Their first meeting dated back to 1987, in Havana, a year after “the hand of God” and his world coronation.

Maradona was impressed by Castro who stood up to the United States.

It was in Cuba that he went for his detoxification cures.

El Pibe de Oro considered Castro his "second father".

In 2005, having become a successful TV host, he interviews Castro in Havana on his show “La noche del Diez”.

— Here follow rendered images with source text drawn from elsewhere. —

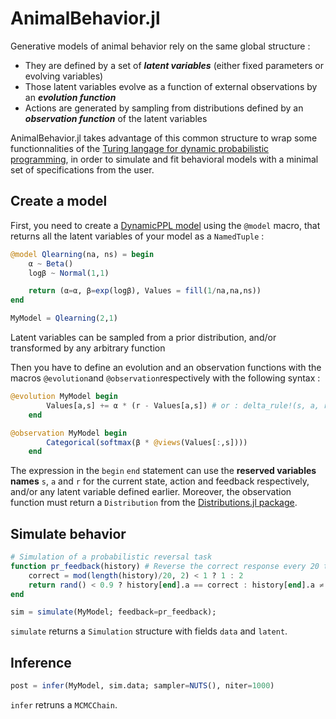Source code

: # AnimalBehavior.jl
Generative models of animal behavior rely on the same global structure : 
- They are defined by a set of ***latent variables*** (either fixed parameters or evolving variables)
- Those latent variables evolve as a function of external observations by an ***evolution function***
- Actions are generated by sampling from distributions defined by an ***observation function*** of the latent variables

AnimalBehavior.jl takes advantage of this common structure to wrap some functionnalities of the [Turing langage for dynamic probabilistic programming](https://github.com/TuringLang), in order to simulate and fit behavioral models with a minimal set of specifications from the user.


## Create a model
First, you need to create a [DynamicPPL model](https://github.com/TuringLang) using the ```@model``` macro, that returns all the latent variables of your model as a ```NamedTuple``` : 
```julia
@model Qlearning(na, ns) = begin
    α ~ Beta()
    logβ ~ Normal(1,1)

    return (α=α, β=exp(logβ), Values = fill(1/na,na,ns))
end

MyModel = Qlearning(2,1)

```

Latent variables can be sampled from a prior distribution, and/or transformed by any arbitrary function 

Then you have to define an evolution and an observation functions with the macros ```@evolution```and ```@observation```respectively with the following syntax : 
```julia
@evolution MyModel begin 
        Values[a,s] += α * (r - Values[a,s]) # or : delta_rule!(s, a, r, Values, α)
    end

@observation MyModel begin
        Categorical(softmax(β * @views(Values[:,s])))
    end
```

The expression in the ```begin``` ```end``` statement can use the **reserved variables names** ```s```, ```a``` and ```r``` for the current state, action and feedback respectively, and/or any latent variable defined earlier.
Moreover, the observation function must return a ```Distribution``` from the [Distributions.jl package](https://github.com/JuliaStats/Distributions.jl).

## Simulate behavior
```julia
# Simulation of a probabilistic reversal task
function pr_feedback(history) # Reverse the correct response every 20 trials
    correct = mod(length(history)/20, 2) < 1 ? 1 : 2
    return rand() < 0.9 ? history[end].a == correct : history[end].a ≠ correct 
end

sim = simulate(MyModel; feedback=pr_feedback);
```
```simulate``` returns a ```Simulation``` structure with fields ```data``` and ```latent```.

## Inference
```julia
post = infer(MyModel, sim.data; sampler=NUTS(), niter=1000)
```
```infer``` retruns a ```MCMCChain```.
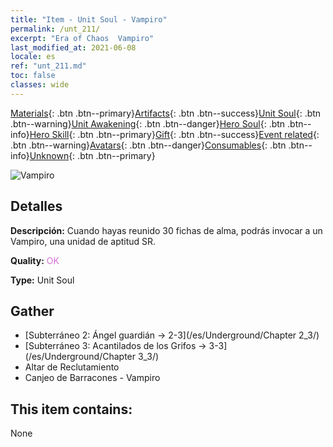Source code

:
 ```yaml
---
title: "Item - Unit Soul - Vampiro"
permalink: /unt_211/
excerpt: "Era of Chaos  Vampiro"
last_modified_at: 2021-06-08
locale: es
ref: "unt_211.md"
toc: false
classes: wide
---
```

 [Materials](/ItemsES/){: .btn .btn--primary}[Artifacts](/ItemsES/Artifacts/){: .btn .btn--success}[Unit Soul](/ItemsES/UnitSoul/){: .btn .btn--warning}[Unit Awakening](/ItemsES/UnitAwakening/){: .btn .btn--danger}[Hero Soul](/ItemsES/HeroSoul/){: .btn .btn--info}[Hero Skill](/ItemsES/HeroSkill/){: .btn .btn--primary}[Gift](/ItemsES/Gift/){: .btn .btn--success}[Event related](/ItemsES/Events/){: .btn .btn--warning}[Avatars](/ItemsES/Avatars/){: .btn .btn--danger}[Consumables](/ItemsES/Consumables/){: .btn .btn--info}[Unknown](/ItemsES/Unknown/){: .btn .btn--primary}

 ![Vampiro](/images/u/ti_xixuegui.jpg)

## Detalles
 **Descripción:** Cuando hayas reunido 30 fichas de alma, podrás invocar a un Vampiro, una unidad de aptitud SR.

 **Quality:** <span style="color: #DA70D6">OK</span>

 **Type:** Unit Soul

## Gather

*    [Subterráneo 2: Ángel guardián -> 2-3](/es/Underground/Chapter 2_3/) 
*    [Subterráneo 3: Acantilados de los Grifos -> 3-3](/es/Underground/Chapter 3_3/) 
*    Altar de Reclutamiento 
*    Canjeo de Barracones - Vampiro 

## This item contains:

  None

Ironically, Castro also died on November 25.


With Fidel Castro, Chavez

(and the presidents of Brazil and Argentina) Luiz Inacio Lula da Silva and Nestor Kirchner […],

I believe that we can form a good alliance against poverty, corruption and sever the relationship subsidiary with the United States

 ”, he said, affirming that the emotion of having known Chavez (who died in 2013) had been“ 

perhaps stronger

 ”than a victory in the World Cup.

In 2018, Maradona presented himself as a “ 


 ” to Chavez's successor, Nicolas Maduro, and attended his campaign meetings.

Donald Trump, "a puppet"

On the sidelines of the 2018 World Cup final in Russia, Maradona had met Mahmoud Abbas and did not hesitate to tell the President of the Palestinian Authority that his heart was "Palestinian".

A year earlier, Donald Trump, the US president declared that the United States recognized Jerusalem as the capital of Israel and announced his intention to move the American embassy from Tel Aviv to Jerusalem.

Of Donald Trump's America, the boy from the Villa Fiorito slum said, “ 

The sheriffs of the world these Yankees believe that because they have the biggest bomb in the world they can rule us.

But no, not us.

This puppet that they have as president cannot buy us


Nicknamed “the Che of sport” by Fidel Castro, we will remember that Maradona had ridiculed at the World Cup 86 the England of Margaret Thatcher, conservative and liberal.